A lo largo de la historia de Mesoamérica es hasta cierto punto frecuente que en momentos críticos de la civilización, en tiempos de cambio, aparecieran cerámicas que acompañan por períodos cortos o en momentos precisos las transformaciones culturales de las clases políticas del México antiguo. Sin importar dónde se presenten y su específica dimensión temporal, todas ellas guardan elementos en común y son manifestaciones inequívocas de grandes cambios políticos y sociales.
Más allá de su dimensión temporal e incidencias regionales, todas estas vasijas son capaces de explicar la identidad de los procesos culturales que promovieron su rápido desarrollo y pronto desuso. Tanto sus formas como sus vinculaciones, su singular iconografía, son parte de estos complejos fenómenos alfareros de corta duración, que no sólo se registran en momentos concretos sino que pueden inclusive mostrarse a nivel arqueológico en áreas muy específicas de los antiguos asentamientos.
Este es el caso de las cerámicas negras con decoración en relieve que se elaboraron en El Tajín durante un breve lapso del período Epiclásico (ca. 900 d.C.) y que únicamente se les encuentra en el ámbito del Edificio de las Columnas, la obra emblemática de su tiempo. En sus decoraciones, sólo los actos del gobernante resultan ser verdaderamente eficaces. Es revelador que la representación de la comunidad sólo aparezca mediante la figura simbólica del soberano. Sus enemigos, mostrados en fila y amarrados del cuello, aparecen como una pluralidad de individuos cuyo desconcierto e ineficaz oposición al señor de El Tajín sólo sirve para resaltar su naturaleza sobrehumana.
Estas vasijas son muy similares a otro grupo de ellas que proceden de la región del río Blanco, un afluente menor del Papaloapan. Se trata, en ambos casos, de la expresión de un mismo modelo cultural que acercaba las manifestaciones rituales de las clases políticas de Mesoamérica. Hacen propio el lenguaje de las élites y un discurso iconográfico que se presenta a sí mismo como el foco ordenador de las relaciones políticas y sociales de su tiempo.
El uso de cajetes semiesféricos de color negro y acabado brillante es algo que en la costa del Golfo de México los hace directamente comparables. Son producciones tardías que tomaron partido por recuperar el aspecto de vasijas elaboradas en épocas pasadas y que se hallaban en desuso desde tiempo atrás. Este proceso que implica “revivir” de alguna manera tradiciones alfareras desaparecidas, tiene que ver con un asunto de prestigio y con una percepción de la historia de la propia civilización como algo digno de rememorar. El contexto ideológico que las reviste es particularmente complejo, lleno de elementos que probablemente se nos escapan, pero estos cajetes de color negro que vienen desde tiempos inmemoriales, siempre de probado uso ritual, son los que en la llanura costera acompañan las grandes transformaciones culturales.

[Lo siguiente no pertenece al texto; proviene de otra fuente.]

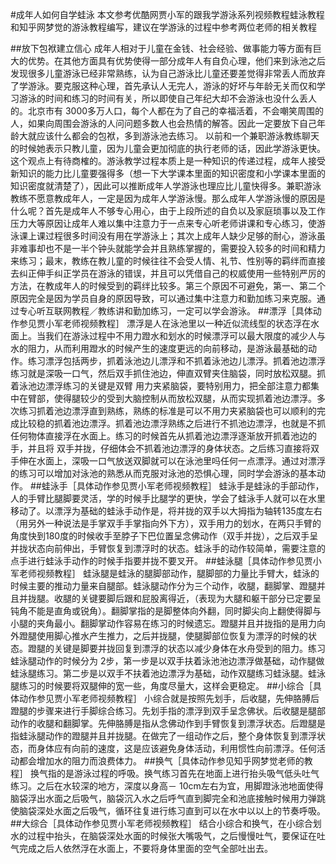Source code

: #成年人如何自学蛙泳
本文参考优酷网贾小军的跟我学游泳系列视频教程蛙泳教程和知乎网梦觉的游泳教程编写，建议在学游泳的过程中参考两位老师的相关教程

##放下包袱建立信心
成年人相对于儿童在金钱、社会经验、做事能力等方面有巨大的优势。在其他方面具有优势使得一部分成年人有自负心理，他们来到泳池之后发现很多儿童游泳已经非常熟练，认为自己游泳比儿童还要差觉得非常丢人而放弃了学游泳。要克服这种心理，首先承认人无完人，游泳的好坏与年龄无关而仅和学习游泳的时间和练习的时间有关，所以即使自己年纪大却不会游泳也没什么丢人的。北京市有 3000多万人口，每个人都在为了自己的幸福活着，不会嘲笑周围的人，如果向周围会游泳的人问问题多数人也会热情的解答。因此一定要放下自己年龄大就应该什么都会的包袱，多到游泳池去练习。
以前和一个兼职游泳教练聊天的时候她表示只教儿童，因为儿童会更加彻底的执行老师的话，因此学游泳更快。这个观点上有待商榷的。游泳教学过程本质上是一种知识的传递过程，成年人接受新知识的能力比儿童要强得多（想一下大学课本里面的知识密度和小学课本里面的知识密度就清楚了），因此可以推断成年人学游泳也理应比儿童快得多。兼职游泳教练不愿意教成年人，一定是因为成年人学游泳慢。那么成年人学游泳慢的原因是什么呢？首先是成年人不够专心用心，由于上段所述的自负以及家庭琐事以及工作压力大等原因让成年人难以集中注意力于一点来专心听老师讲课和专心练习，使游泳课上课过程很多时间没有用在学游泳上；其次上成年人缺少足够的耐心，游泳虽非难事却也不是一半个钟头就能学会并且熟练掌握的，需要投入较多的时间和精力来练习；最末，教练在教儿童的时候往往不会受人情、礼节、性别等的羁绊而直接去纠正伸手纠正学员在游泳的错误，并且可以凭借自己的权威使用一些特别严厉的方法，在教成年人的时候受到的羁绊比较多。第三个原因不可避免，第一、第二个原因完全是因为学员自身的原因导致，可以通过集中注意力和勤加练习来克服。通过专心听互联网教程／教练讲和勤加练习，一定可以学会游泳。
##漂浮［具体动作参见贾小军老师视频教程］
漂浮是人在泳池里以一种近似流线型的状态浮在水面上。当我们在游泳过程中不用力蹬水和划水的时候漂浮可以最大限度的减少人与水的阻力，从而利用蹬水的时候产生的速度更远的向前移动，是游泳最基础的动作。练习漂浮包括两步，抓着泳池边儿漂浮和不抓着泳池边儿漂浮。抓着池边漂浮练习就是深吸一口气，然后双手抓住池边，伸直双臂夹住脑袋，同时放松双腿。抓着泳池边漂浮练习的关键是双臂 用力夹紧脑袋，要特别用力，把全部注意力都集中在臂部，使得腿较少的受到大脑控制从而放松双腿，从而实现抓着池边漂浮。多次练习抓着池边漂浮直到熟练，熟练的标准是可以不用力夹紧脑袋也可以顺利的完成比较稳的抓着池边漂浮。抓着池边漂浮熟练之后进行不抓池边漂浮，也就是不抓任何物体直接浮在水面上。练习的时候首先从抓着池边漂浮逐渐放开抓着池边的手，并且将 双手并拢，仔细体会不抓着池边漂浮的身体状态。之后练习直接将双手伸在水面上，深吸一口气放送双脚就可以在泳池里吗任何一点漂浮。通过对漂浮的练习可以增加对泳池的熟悉从而克服对泳池的恐惧心理，同时学会游泳的基本动作。
##蛙泳手［具体动作参见贾小军老师视频教程］
蛙泳手是蛙泳的手部动作，人的手臂比腿脚要灵活，学的时候手比腿学的更快，学会了蛙泳手人就可以在水里移动了。以漂浮为基础的蛙泳手动作是，将并拢的双手以大拇指为轴转135度左右（用另外一种说法是手掌双手手掌指向外下方），双手用力的划水，在两只手臂的角度快到180度的时候收手至脖子下巴位置呈念佛动作（双手并拢），之后双手呈并拢状态向前伸出，手臂恢复到漂浮时的状态。蛙泳手的动作较简单，需要注意的点手进行蛙泳手动作的时候手指要并拢不要叉开。
##蛙泳腿［具体动作参见贾小军老师视频教程］
蛙泳腿是蛙泳的腿脚部动作，腿脚部的力量比手臂大，蛙泳的时候主要的推动力量来自腿部。蛙泳腿动作分为三个动作，收腿，翻脚掌、蹬腿并且并拢腿。收腿的关键要脚后跟和屁股离得近，（表现为大腿和躯干部分已定要呈钝角不能是直角或锐角）。翻脚掌指的是脚整体向外翻，同时脚尖向上翻使得脚与小腿的夹角最小。翻脚掌动作容易在练习的时候遗忘。蹬腿并且并拢指的是用力向外蹬腿使用脚心推水产生推力，之后并拢腿，使腿脚部位恢复为漂浮的时候的状态。蹬腿的关键是脚要并拢回复到漂浮的状态以减少身体在水舟受到的阻力。练习蛙泳腿动作的时候分为 2步，第一步是以双手扶着泳池池边漂浮做基础，动作腿做蛙泳腿练习。第二步是以双手不扶着池边漂浮为基础，动作双腿练习蛙泳腿。蛙泳腿练习的时候要将双腿伸的宽一些，角度尽量大，这样会更稳定。
##小综合［具体动作参见贾小军老师视频教程］
小综合就是按照先划手，后收腿，先伸胳膊后蹬腿的步骤来进行手脚综合练习。先划手指的漂浮到双手呈念佛状。后收腿是腿部动作的收腿和翻脚掌。先伸胳膊是指从念佛动作到手臂恢复到漂浮状态。后蹬腿是指蛙泳腿动作的蹬腿并且并拢腿。在做完了一组动作之后，整个身体恢复到漂浮状态，而身体应有向前的速度，这是应该避免身体活动，利用惯性向前漂浮。任何活动都会增加水的阻力而浪费体力。
##换气［具体动作参见知乎网梦觉老师的教程］
换气指的是游泳过程的呼吸。换气练习首先在地面上进行抬头吸气低头吐气练习。之后在水较深的地方，深度以身高－ 10cm左右为宜，用脚蹬泳池地面使得脑袋浮出水面之后吸气，脑袋沉入水之后呼气直到脚完全和池底接触时候用力弹跳使脑袋深处水面之后吸气，循环往复进行练习直到可以在水中以以上的节奏呼吸。
##大综合［具体动作参见贾小军老师视频教程］
结合小综合和换气，在小综合划水的过程中抬头，在脑袋深处水面的时候张大嘴吸气，之后慢慢吐气，要保证在吐气完成之后人依然浮在水面上，不要将身体里面的空气全部吐出去。
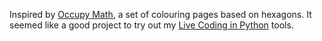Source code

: Inspired by [Occupy Math][occupy], a set of colouring pages based on hexagons.
It seemed like a good project to try out my [Live Coding in Python][live] tools.

[occupy]: https://occupymath.wordpress.com/2016/07/04/image-of-the-week-8/
[live]: http://donkirkby.github.io/live-py-plugin/
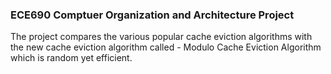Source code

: ### ECE690 Comptuer Organization and Architecture Project

The project compares the various popular cache eviction algorithms
with the new cache eviction algorithm called - Modulo Cache Eviction Algorithm
which is random yet efficient.
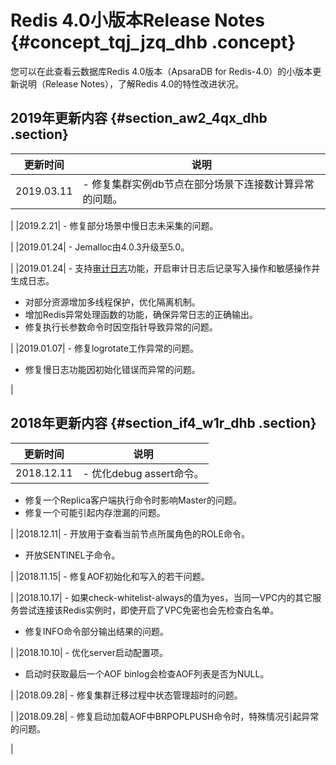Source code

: # Redis 4.0小版本Release Notes {#concept_tqj_jzq_dhb .concept}

您可以在此查看云数据库Redis 4.0版本（ApsaraDB for Redis-4.0）的小版本更新说明（Release Notes），了解Redis 4.0的特性改进状况。

## 2019年更新内容 {#section_aw2_4qx_dhb .section}

|更新时间|说明|
|----|--|
|2019.03.11| -   修复集群实例db节点在部分场景下连接数计算异常的问题。

 |
|2019.2.21| -   修复部分场景中慢日志未采集的问题。

 |
|2019.01.24| -   Jemalloc由4.0.3升级至5.0。

 |
|2019.01.24| -   支持[审计日志](../../../../../cn.zh-CN/用户指南/日志管理/开启日志审计.md#)功能，开启审计日志后记录写入操作和敏感操作并生成日志。
-   对部分资源增加多线程保护，优化隔离机制。
-   增加Redis异常处理函数的功能，确保异常日志的正确输出。
-   修复执行长参数命令时因空指针导致异常的问题。

 |
|2019.01.07| -   修复logrotate工作异常的问题。
-   修复慢日志功能因初始化错误而异常的问题。

 |

## 2018年更新内容 {#section_if4_w1r_dhb .section}

|更新时间|说明|
|----|--|
|2018.12.11| -   优化debug assert命令。
-   修复一个Replica客户端执行命令时影响Master的问题。
-   修复一个可能引起内存泄漏的问题。

 |
|2018.12.11| -   开放用于查看当前节点所属角色的ROLE命令。
-   开放SENTINEL子命令。

 |
|2018.11.15| -   修复AOF初始化和写入的若干问题。

 |
|2018.10.17| -   如果check-whitelist-always的值为yes，当同一VPC内的其它服务尝试连接该Redis实例时，即使开启了VPC免密也会先检查白名单。
-   修复INFO命令部分输出结果的问题。

 |
|2018.10.10| -   优化server启动配置项。
-   启动时获取最后一个AOF binlog会检查AOF列表是否为NULL。

 |
|2018.09.28| -   修复集群迁移过程中状态管理超时的问题。

 |
|2018.09.28| -   修复启动加载AOF中BRPOPLPUSH命令时，特殊情况引起异常的问题。

 |

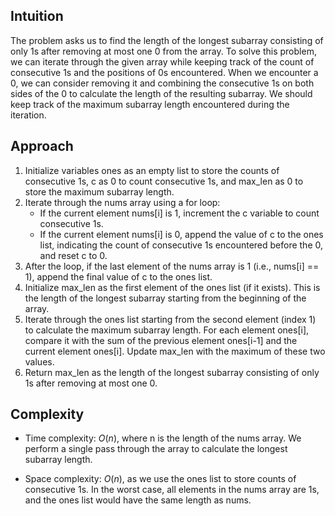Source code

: ## Intuition
The problem asks us to find the length of the longest subarray consisting of only 1s after removing at most one 0 from the array. To solve this problem, we can iterate through the given array while keeping track of the count of consecutive 1s and the positions of 0s encountered. When we encounter a 0, we can consider removing it and combining the consecutive 1s on both sides of the 0 to calculate the length of the resulting subarray. We should keep track of the maximum subarray length encountered during the iteration.

## Approach
1. Initialize variables ones as an empty list to store the counts of consecutive 1s, c as 0 to count consecutive 1s, and max_len as 0 to store the maximum subarray length.
2. Iterate through the nums array using a for loop:
    - If the current element nums[i] is 1, increment the c variable to count consecutive 1s.
    - If the current element nums[i] is 0, append the value of c to the ones list, indicating the count of consecutive 1s encountered before the 0, and reset c to 0.
3. After the loop, if the last element of the nums array is 1 (i.e., nums[i] == 1), append the final value of c to the ones list.
4. Initialize max_len as the first element of the ones list (if it exists). This is the length of the longest subarray starting from the beginning of the array.
5. Iterate through the ones list starting from the second element (index 1) to calculate the maximum subarray length. For each element ones[i], compare it with the sum of the previous element ones[i-1] and the current element ones[i]. Update max_len with the maximum of these two values.
6. Return max_len as the length of the longest subarray consisting of only 1s after removing at most one 0.
## Complexity
- Time complexity:
$O(n)$, where n is the length of the nums array. We perform a single pass through the array to calculate the longest subarray length.

- Space complexity:
$O(n)$, as we use the ones list to store counts of consecutive 1s. In the worst case, all elements in the nums array are 1s, and the ones list would have the same length as nums.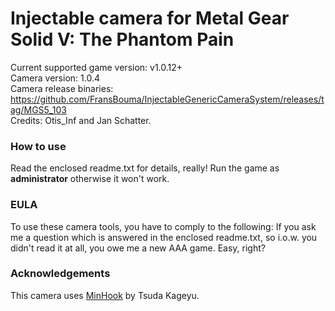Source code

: Injectable camera for Metal Gear Solid V: The Phantom Pain
============================

Current supported game version: v1.0.12+  
Camera version: 1.0.4  
Camera release binaries: https://github.com/FransBouma/InjectableGenericCameraSystem/releases/tag/MGS5_103   
Credits: Otis_Inf and Jan Schatter.

### How to use
Read the enclosed readme.txt for details, really! Run the game as **administrator** otherwise it won't work.

### EULA
To use these camera tools, you have to comply to the following:
If you ask me a question which is answered in the enclosed readme.txt, so i.o.w. you didn't read it at all, 
you owe me a new AAA game. Easy, right? 

### Acknowledgements
This camera uses [MinHook](https://github.com/TsudaKageyu/minhook) by Tsuda Kageyu.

El magnífico ejemplar de la colección del Museo Amparo no escapa a ninguna de las consideraciones que hemos hecho aquí y si no se trata de una pieza falsa, algo que siempre es de tenerse como una posibilidad, sino que es mucho más temprana que las anteriores (ca. 300-600 d.C.). A juzgar por el estilo artístico que exhiben los motivos ornamentales, probablemente fue elaborada en el centro de Veracruz, quizá en algún lugar de la cuenca del Papaloapan.
Si es de origen prehispánico, lo que así parece, entonces se trata de un objeto verdaderamente extraordinario cuya característica principal es que la decoración calada en el fondo de la vasija la vuelve un artefacto “no funcional” desde la perspectiva de su uso primario. Se distinguen las figuraciones de dos animales de enorme peso en la mitología de Mesoamérica, un jaguar de cuerpo entero en actitud de abalanzarse sobre una serpiente significada sólo por la cabeza de perfil. Todo ocurre en un contexto poblado de vírgulas. Sobre la cara del tigre es posible observar algo que podría ser una cuerda y que continúa sobre su espalda formando seis círculos concéntricos calados en el barro fresco.